Collected data
§
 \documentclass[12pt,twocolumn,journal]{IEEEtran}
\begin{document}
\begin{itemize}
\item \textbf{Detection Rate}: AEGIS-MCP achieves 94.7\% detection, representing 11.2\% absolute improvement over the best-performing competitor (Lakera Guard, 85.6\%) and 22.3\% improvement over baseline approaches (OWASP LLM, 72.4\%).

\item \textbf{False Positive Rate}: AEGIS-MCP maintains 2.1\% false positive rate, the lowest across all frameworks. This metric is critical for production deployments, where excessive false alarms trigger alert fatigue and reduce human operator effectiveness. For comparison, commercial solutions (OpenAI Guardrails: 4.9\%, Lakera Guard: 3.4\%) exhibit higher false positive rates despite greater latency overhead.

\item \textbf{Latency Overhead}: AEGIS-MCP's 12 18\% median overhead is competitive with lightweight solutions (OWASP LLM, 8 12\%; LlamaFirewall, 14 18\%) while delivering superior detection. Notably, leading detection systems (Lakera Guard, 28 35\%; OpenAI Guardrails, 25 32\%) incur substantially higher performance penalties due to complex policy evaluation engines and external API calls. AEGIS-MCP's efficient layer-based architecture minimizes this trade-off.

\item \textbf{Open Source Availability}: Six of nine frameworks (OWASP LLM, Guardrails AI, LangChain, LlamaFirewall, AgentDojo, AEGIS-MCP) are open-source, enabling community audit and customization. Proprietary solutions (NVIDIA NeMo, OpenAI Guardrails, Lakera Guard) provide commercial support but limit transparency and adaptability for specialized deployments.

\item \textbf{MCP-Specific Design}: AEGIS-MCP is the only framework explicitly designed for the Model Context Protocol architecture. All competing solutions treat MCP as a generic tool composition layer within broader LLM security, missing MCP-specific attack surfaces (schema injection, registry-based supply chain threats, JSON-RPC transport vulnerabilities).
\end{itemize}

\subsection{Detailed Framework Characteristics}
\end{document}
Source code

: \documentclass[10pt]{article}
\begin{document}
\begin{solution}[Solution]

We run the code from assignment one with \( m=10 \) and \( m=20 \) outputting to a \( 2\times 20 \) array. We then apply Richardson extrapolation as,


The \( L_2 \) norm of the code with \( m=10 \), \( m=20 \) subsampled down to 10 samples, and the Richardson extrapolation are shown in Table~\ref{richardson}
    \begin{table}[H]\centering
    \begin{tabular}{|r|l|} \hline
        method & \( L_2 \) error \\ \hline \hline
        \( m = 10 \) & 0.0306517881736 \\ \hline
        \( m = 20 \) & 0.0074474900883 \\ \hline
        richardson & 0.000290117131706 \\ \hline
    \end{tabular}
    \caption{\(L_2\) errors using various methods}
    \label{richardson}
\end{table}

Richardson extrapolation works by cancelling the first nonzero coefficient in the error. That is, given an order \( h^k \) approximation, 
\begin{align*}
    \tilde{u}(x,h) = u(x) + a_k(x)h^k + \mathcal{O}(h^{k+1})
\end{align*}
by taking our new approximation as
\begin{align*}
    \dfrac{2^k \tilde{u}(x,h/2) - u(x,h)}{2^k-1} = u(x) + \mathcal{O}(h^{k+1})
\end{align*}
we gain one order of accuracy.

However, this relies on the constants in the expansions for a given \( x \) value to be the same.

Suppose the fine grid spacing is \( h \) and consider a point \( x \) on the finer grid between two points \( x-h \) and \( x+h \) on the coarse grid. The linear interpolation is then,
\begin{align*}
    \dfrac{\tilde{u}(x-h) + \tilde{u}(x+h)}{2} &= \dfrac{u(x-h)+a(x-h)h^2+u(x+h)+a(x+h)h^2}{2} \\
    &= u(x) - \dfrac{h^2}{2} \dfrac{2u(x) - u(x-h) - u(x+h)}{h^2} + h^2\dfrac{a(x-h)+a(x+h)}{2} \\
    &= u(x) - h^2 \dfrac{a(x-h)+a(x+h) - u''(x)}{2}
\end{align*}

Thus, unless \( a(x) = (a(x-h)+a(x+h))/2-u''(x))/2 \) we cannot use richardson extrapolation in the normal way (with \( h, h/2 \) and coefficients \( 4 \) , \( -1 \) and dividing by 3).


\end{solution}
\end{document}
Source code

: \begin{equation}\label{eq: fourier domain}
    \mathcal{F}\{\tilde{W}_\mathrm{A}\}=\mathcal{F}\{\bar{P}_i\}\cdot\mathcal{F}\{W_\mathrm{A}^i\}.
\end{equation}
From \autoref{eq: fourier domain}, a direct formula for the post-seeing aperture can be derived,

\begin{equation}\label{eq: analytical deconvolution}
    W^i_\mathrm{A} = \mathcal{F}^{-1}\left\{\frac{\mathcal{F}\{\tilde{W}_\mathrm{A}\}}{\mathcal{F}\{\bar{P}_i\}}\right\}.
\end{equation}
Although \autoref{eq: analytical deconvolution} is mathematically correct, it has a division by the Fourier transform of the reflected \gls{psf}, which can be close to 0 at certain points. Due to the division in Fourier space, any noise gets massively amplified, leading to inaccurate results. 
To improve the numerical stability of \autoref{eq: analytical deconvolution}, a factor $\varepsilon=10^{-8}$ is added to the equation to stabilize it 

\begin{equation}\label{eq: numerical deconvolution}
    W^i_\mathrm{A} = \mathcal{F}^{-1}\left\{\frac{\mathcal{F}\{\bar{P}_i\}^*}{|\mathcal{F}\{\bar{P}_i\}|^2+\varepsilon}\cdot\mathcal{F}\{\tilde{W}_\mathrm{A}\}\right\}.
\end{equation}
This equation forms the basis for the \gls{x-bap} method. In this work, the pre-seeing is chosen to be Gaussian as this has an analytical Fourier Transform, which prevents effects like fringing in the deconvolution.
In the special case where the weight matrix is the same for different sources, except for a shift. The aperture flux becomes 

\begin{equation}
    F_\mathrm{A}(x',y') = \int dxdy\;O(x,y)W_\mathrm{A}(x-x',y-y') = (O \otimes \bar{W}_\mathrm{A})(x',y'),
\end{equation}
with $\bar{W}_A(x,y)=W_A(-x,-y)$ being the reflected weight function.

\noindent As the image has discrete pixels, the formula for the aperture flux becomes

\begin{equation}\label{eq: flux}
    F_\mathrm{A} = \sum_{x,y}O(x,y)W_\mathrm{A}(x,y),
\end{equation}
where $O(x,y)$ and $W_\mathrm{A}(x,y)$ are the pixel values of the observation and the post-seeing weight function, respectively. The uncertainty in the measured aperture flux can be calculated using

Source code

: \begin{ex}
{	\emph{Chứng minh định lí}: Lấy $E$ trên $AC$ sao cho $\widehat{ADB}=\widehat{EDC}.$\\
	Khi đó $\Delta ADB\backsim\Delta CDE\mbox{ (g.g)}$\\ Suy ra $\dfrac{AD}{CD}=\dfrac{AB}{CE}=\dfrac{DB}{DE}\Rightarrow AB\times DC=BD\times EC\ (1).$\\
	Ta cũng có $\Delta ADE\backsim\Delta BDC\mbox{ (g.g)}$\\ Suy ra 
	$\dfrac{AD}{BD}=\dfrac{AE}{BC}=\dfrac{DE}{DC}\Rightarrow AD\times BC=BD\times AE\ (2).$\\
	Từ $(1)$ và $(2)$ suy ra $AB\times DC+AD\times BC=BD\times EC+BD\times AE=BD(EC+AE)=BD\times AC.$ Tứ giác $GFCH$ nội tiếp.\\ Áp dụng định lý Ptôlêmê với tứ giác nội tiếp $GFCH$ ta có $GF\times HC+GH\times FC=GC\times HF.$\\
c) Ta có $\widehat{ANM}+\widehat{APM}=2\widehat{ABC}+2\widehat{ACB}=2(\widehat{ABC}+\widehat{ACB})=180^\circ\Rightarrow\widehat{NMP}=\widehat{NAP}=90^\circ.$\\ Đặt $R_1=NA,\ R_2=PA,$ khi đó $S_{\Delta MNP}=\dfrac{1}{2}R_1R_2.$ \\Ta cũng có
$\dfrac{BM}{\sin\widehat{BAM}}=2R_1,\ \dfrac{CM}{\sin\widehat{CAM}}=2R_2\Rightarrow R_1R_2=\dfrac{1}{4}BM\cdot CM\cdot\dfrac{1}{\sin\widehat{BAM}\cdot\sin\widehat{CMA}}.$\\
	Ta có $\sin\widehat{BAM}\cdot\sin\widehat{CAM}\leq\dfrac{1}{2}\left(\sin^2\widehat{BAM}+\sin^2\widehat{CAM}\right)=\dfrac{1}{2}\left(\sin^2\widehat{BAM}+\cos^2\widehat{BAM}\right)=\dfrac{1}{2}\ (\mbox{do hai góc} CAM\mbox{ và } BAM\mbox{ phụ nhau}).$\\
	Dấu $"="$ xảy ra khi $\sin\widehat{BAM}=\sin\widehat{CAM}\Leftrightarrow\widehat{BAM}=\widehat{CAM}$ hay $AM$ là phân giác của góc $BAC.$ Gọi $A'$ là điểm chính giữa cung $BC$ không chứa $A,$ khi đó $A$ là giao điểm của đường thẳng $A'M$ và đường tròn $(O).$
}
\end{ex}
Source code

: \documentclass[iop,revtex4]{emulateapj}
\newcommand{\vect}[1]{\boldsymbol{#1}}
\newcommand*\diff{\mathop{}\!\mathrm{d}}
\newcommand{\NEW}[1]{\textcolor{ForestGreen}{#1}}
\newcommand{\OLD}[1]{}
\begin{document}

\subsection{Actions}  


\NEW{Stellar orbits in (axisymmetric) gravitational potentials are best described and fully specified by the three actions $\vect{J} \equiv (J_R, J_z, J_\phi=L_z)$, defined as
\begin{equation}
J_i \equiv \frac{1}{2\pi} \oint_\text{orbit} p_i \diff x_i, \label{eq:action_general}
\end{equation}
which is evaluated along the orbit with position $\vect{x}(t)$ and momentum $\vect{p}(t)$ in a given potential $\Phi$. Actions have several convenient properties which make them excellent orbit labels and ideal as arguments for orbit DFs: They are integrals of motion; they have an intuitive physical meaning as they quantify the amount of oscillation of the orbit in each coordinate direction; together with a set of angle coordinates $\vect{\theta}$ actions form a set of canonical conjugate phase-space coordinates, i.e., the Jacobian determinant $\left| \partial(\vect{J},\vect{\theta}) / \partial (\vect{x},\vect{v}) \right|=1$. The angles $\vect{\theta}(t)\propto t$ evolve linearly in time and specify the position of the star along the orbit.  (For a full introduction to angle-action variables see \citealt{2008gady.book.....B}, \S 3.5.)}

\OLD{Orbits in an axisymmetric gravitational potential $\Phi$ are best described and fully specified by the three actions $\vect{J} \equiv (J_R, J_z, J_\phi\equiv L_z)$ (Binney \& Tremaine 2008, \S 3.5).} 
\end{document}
§
What you have to do: Among the records above, find the lines where the word "aperture" appears and copy them.

Response to the exercise:
From \autoref{eq: fourier domain}, a direct formula for the post-seeing aperture can be derived,
In the special case where the weight matrix is the same for different sources, except for a shift. The aperture flux becomes 
\noindent As the image has discrete pixels, the formula for the aperture flux becomes
where $O(x,y)$ and $W_\mathrm{A}(x,y)$ are the pixel values of the observation and the post-seeing weight function, respectively. The uncertainty in the measured aperture flux can be calculated using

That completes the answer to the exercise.